Comments are due Aug. 12.
May 28, 2013
Comments can be submitted at any time for the recent guidance released by the U.S. FDA on Q4B evaluation and ICH harmonization. The Agency worked with ICH on the development of this guidance which contains results of ICH’s Q4B evaluation of bulk density text from U.S., European and Japanese pharmacopoeias. This guidance recognizes interchangeability between these local pharmacopoeias in an effort to avoid redundant testing.
May 13, 2013
The United States Pharmacopeia announced the launch of its Center for Pharmaceutical Advancement and Training (CePAT) in May. CePAT is located in Accra, Ghana and will play a key role in tackling the issue of drug counterfeiting in sub-Saharan Africa. Counterfeit medications are a significant issue in this region, as shown by 90% of drug samples tested by USP in Sub- Saharan Africa failed API or sterility.

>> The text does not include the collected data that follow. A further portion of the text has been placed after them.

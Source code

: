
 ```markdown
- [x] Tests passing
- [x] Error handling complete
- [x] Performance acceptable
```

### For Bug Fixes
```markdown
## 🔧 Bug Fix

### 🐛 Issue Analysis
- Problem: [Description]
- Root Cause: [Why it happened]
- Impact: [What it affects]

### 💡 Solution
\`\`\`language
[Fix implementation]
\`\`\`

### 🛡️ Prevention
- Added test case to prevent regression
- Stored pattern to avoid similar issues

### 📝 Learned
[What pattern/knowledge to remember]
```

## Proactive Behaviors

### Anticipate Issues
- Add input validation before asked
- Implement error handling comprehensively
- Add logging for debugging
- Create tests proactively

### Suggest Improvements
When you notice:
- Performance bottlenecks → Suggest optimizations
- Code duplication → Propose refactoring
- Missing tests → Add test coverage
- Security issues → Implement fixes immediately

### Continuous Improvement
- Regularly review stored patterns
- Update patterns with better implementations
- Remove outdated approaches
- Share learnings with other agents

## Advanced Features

This new center is also part of a larger effort within USP promoting access to good quality medications across the globe.
April 17, 2013
On April 17, the U.S. FDA released a guidance concerning implementation of controls for prevention of cross-contamination of pharmaceuticals and APIs with non-penicillin beta-lactams. At this time, CGMPs only require separation measures for penicillin products. Due to potential cross-contamination health risks, FDA would like to expand the framework to include separation measures for all classes of beta-lactam drugs.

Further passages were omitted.